Jan Denys, expert du marché du travail : « Je prône une carrière de 15 à 75 ans »

Jan Denys, expert du marché du travail : « Je prône une carrière de 15 à 75 ans »

Notre vision du marché du travail est encore trop souvent obscurcie par les traumatismes du chômage des années 70, 80 et 90, explique Jan Denys, expert du marché du travail chez Randstad. « Je considère l’IA comme un atout majeur pour accomplir le travail. Si l’IA réussit, vous pourrez également convertir la productivité accrue en plus de temps libre. »

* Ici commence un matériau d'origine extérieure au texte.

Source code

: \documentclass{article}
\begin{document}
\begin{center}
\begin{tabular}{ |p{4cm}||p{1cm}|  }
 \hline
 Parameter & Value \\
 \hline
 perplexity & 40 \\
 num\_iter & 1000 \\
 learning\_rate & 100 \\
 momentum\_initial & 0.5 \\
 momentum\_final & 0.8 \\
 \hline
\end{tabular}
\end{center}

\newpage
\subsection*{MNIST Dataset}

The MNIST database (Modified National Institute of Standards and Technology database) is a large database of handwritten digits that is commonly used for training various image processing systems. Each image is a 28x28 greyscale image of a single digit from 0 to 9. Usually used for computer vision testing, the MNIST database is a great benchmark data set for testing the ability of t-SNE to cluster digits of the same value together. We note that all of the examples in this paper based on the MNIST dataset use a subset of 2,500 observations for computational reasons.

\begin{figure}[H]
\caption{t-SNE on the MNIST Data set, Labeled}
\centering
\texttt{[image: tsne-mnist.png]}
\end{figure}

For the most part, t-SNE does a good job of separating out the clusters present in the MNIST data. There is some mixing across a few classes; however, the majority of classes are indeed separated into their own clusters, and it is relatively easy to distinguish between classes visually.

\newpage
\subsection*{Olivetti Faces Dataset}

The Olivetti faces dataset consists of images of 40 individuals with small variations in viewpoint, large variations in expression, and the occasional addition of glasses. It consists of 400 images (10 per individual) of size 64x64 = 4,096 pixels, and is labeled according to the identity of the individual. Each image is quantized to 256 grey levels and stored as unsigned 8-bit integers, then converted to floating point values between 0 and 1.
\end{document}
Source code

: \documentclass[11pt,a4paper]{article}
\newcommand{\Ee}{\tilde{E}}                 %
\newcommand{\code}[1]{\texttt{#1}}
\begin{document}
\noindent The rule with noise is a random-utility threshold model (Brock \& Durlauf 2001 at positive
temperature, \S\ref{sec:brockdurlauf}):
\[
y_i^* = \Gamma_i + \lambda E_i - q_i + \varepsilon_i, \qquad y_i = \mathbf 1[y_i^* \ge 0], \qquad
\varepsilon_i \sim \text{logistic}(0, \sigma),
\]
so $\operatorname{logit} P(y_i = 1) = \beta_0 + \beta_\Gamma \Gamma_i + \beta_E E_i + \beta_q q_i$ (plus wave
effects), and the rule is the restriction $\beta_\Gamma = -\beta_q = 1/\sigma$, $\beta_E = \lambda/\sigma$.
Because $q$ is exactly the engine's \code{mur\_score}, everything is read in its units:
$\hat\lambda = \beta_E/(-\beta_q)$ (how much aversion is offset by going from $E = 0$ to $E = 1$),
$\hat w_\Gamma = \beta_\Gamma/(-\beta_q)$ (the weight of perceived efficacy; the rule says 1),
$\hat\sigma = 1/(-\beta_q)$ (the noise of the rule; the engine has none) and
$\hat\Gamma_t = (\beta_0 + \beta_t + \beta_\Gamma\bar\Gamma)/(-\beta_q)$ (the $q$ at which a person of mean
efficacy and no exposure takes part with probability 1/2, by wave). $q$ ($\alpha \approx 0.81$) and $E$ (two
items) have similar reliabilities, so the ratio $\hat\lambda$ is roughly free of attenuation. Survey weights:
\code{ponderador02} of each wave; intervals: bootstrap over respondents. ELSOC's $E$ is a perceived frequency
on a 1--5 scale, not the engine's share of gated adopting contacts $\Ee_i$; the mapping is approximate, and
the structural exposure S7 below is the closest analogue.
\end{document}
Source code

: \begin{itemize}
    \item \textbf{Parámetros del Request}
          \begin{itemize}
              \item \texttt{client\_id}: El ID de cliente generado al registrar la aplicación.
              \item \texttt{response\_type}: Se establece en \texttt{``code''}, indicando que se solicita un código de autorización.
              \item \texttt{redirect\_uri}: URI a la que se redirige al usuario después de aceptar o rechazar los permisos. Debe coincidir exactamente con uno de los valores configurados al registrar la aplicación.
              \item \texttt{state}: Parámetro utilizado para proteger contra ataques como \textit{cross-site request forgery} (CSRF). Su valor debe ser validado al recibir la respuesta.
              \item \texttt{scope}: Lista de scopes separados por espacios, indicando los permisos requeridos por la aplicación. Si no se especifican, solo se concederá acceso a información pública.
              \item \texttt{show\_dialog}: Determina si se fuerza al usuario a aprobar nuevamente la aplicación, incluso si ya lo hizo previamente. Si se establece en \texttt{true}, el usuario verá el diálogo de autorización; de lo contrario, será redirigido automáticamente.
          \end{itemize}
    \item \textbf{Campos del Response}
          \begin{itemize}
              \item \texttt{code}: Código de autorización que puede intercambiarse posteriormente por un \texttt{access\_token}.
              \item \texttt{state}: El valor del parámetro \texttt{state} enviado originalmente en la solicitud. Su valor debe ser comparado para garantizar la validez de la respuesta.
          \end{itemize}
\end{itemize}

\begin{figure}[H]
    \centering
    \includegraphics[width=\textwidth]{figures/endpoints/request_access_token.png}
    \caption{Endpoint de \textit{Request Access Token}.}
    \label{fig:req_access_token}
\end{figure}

Le marché du travail est un camion-citerne qui évolue lentement, mais si l’on observe l’évolution des cinquante dernières années, on constate de grands mouvements. C’est l’exercice que fait Jan Denys dans son livre « Iedereen aan het werk ». En 1974, il a obtenu son premier emploi d’étudiant, à l’âge de 15 ans, dans une briqueterie. Ce mois-ci, il prend sa retraite en tant qu’expert du marché du travail à l’agence pour l’emploi Randstad.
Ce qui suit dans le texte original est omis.